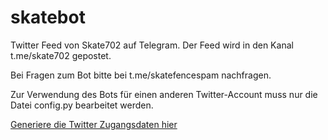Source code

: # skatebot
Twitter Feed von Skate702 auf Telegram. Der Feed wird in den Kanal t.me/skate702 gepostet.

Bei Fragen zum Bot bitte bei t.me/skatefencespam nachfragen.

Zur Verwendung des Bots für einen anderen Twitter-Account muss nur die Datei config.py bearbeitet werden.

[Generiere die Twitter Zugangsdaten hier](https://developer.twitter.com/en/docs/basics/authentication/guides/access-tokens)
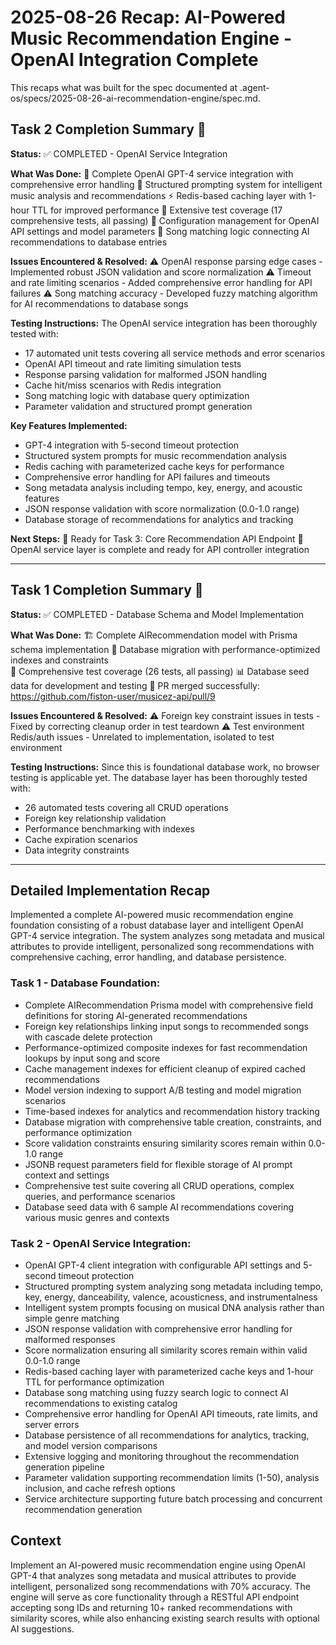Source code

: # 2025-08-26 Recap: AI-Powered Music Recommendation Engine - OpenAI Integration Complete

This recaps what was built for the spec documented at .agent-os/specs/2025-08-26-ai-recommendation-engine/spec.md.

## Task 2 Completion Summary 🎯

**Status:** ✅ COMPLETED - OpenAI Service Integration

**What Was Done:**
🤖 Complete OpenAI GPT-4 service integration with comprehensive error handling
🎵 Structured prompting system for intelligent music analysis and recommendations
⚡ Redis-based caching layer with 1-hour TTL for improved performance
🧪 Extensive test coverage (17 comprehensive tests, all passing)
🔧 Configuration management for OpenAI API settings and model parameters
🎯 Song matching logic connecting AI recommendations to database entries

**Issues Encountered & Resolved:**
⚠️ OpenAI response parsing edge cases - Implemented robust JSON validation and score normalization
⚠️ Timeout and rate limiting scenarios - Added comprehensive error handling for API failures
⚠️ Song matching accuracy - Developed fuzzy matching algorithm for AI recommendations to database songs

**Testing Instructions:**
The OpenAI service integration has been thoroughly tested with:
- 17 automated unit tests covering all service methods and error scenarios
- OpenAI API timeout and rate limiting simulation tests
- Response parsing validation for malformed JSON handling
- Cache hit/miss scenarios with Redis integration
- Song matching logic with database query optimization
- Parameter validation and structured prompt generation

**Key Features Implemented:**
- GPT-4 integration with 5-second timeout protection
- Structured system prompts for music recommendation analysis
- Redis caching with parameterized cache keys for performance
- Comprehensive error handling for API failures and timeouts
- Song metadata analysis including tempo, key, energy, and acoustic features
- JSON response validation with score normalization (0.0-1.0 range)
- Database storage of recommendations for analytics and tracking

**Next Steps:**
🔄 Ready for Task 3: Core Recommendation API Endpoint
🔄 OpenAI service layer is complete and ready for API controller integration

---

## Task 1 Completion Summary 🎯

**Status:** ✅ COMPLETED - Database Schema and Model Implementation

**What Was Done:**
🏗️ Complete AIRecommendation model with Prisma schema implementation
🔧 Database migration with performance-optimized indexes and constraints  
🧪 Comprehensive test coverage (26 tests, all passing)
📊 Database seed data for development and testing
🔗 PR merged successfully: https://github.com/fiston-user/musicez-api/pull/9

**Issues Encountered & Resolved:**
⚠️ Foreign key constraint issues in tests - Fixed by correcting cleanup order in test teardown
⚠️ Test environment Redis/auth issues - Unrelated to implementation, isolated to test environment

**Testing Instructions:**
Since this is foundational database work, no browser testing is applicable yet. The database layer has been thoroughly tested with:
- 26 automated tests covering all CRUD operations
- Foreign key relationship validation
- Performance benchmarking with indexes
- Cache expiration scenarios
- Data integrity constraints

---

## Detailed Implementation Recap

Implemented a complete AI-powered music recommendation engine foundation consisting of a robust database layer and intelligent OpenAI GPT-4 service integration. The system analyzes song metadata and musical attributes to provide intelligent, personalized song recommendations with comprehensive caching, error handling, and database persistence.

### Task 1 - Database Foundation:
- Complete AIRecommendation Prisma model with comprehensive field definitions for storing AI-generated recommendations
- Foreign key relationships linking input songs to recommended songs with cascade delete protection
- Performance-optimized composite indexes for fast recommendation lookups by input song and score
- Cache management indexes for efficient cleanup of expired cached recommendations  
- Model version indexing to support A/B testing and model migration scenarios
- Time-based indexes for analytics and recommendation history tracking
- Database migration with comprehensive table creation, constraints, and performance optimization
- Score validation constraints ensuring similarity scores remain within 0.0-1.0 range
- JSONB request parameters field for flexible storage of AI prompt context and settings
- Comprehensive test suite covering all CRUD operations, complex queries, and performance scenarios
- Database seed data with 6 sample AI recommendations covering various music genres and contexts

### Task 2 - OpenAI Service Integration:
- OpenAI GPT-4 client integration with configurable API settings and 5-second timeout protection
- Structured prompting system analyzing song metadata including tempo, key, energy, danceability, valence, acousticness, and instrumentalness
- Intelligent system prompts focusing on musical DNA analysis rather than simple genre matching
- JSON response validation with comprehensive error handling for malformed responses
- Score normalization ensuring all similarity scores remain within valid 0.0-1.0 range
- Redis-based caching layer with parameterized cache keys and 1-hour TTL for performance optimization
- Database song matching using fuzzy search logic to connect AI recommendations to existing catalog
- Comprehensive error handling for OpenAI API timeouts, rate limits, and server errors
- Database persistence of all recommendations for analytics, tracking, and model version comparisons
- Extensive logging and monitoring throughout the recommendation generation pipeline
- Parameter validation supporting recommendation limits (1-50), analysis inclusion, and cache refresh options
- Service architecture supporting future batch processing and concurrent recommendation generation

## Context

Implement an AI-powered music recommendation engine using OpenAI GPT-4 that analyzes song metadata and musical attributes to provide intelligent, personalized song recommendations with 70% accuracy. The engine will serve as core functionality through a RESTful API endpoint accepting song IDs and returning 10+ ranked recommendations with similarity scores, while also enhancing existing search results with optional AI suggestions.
==
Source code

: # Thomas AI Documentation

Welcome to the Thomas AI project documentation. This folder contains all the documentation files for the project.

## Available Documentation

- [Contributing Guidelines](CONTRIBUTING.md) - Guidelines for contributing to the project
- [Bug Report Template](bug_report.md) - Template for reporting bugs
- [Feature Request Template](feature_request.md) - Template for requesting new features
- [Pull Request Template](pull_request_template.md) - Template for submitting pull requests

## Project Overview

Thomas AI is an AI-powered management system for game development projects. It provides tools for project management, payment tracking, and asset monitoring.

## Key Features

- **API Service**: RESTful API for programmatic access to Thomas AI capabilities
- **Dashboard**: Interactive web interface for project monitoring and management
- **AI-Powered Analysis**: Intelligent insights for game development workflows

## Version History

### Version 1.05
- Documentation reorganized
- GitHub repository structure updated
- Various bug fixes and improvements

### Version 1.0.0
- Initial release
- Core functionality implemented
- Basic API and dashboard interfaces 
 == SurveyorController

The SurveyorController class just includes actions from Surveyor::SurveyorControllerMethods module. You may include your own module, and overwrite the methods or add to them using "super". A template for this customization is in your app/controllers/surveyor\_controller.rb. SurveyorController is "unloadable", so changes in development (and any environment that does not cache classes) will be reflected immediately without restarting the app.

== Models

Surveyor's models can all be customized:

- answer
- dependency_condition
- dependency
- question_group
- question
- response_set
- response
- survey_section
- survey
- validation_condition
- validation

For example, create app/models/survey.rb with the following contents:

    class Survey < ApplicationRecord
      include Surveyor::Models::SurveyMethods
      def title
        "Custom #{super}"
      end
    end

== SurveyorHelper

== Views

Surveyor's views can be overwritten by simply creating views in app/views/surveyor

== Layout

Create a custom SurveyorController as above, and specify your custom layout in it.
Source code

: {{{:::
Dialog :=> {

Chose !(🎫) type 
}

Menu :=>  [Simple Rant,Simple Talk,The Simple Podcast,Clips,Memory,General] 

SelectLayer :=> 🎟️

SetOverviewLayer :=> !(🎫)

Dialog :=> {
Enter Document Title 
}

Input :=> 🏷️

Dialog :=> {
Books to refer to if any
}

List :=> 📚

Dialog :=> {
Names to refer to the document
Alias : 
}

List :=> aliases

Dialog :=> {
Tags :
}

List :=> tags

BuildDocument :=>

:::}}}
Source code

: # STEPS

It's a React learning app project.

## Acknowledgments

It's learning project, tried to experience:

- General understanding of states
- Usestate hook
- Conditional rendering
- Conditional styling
* * *
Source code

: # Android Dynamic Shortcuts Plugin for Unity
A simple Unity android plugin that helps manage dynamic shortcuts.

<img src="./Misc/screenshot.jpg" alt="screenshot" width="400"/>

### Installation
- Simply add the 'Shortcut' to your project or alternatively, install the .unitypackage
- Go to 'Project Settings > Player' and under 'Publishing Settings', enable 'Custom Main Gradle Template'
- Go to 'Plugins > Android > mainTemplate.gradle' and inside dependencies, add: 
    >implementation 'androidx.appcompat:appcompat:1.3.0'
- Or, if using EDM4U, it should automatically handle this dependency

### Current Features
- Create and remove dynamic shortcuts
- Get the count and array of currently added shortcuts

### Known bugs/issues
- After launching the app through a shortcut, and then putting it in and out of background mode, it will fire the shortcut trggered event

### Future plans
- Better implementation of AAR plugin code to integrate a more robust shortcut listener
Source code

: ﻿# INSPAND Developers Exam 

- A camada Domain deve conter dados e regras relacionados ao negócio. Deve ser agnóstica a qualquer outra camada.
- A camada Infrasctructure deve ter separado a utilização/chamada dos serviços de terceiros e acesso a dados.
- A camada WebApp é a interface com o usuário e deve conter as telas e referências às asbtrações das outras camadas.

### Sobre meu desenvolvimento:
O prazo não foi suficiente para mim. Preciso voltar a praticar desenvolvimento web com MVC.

■ Required work:
Would you output, from the records above, exactly the run of lines that starts at the line containing "to test environment" and ends at the line containing "### Task 2 - OpenAI", and only that run?

■ Worked solution:
⚠️ Test environment Redis/auth issues - Unrelated to implementation, isolated to test environment

**Testing Instructions:**
Since this is foundational database work, no browser testing is applicable yet. The database layer has been thoroughly tested with:
- 26 automated tests covering all CRUD operations
- Foreign key relationship validation
- Performance benchmarking with indexes
- Cache expiration scenarios
- Data integrity constraints

---

## Detailed Implementation Recap

Implemented a complete AI-powered music recommendation engine foundation consisting of a robust database layer and intelligent OpenAI GPT-4 service integration. The system analyzes song metadata and musical attributes to provide intelligent, personalized song recommendations with comprehensive caching, error handling, and database persistence.

### Task 1 - Database Foundation:
- Complete AIRecommendation Prisma model with comprehensive field definitions for storing AI-generated recommendations
- Foreign key relationships linking input songs to recommended songs with cascade delete protection
- Performance-optimized composite indexes for fast recommendation lookups by input song and score
- Cache management indexes for efficient cleanup of expired cached recommendations  
- Model version indexing to support A/B testing and model migration scenarios
- Time-based indexes for analytics and recommendation history tracking
- Database migration with comprehensive table creation, constraints, and performance optimization
- Score validation constraints ensuring similarity scores remain within 0.0-1.0 range
- JSONB request parameters field for flexible storage of AI prompt context and settings
- Comprehensive test suite covering all CRUD operations, complex queries, and performance scenarios
- Database seed data with 6 sample AI recommendations covering various music genres and contexts

### Task 2 - OpenAI Service Integration:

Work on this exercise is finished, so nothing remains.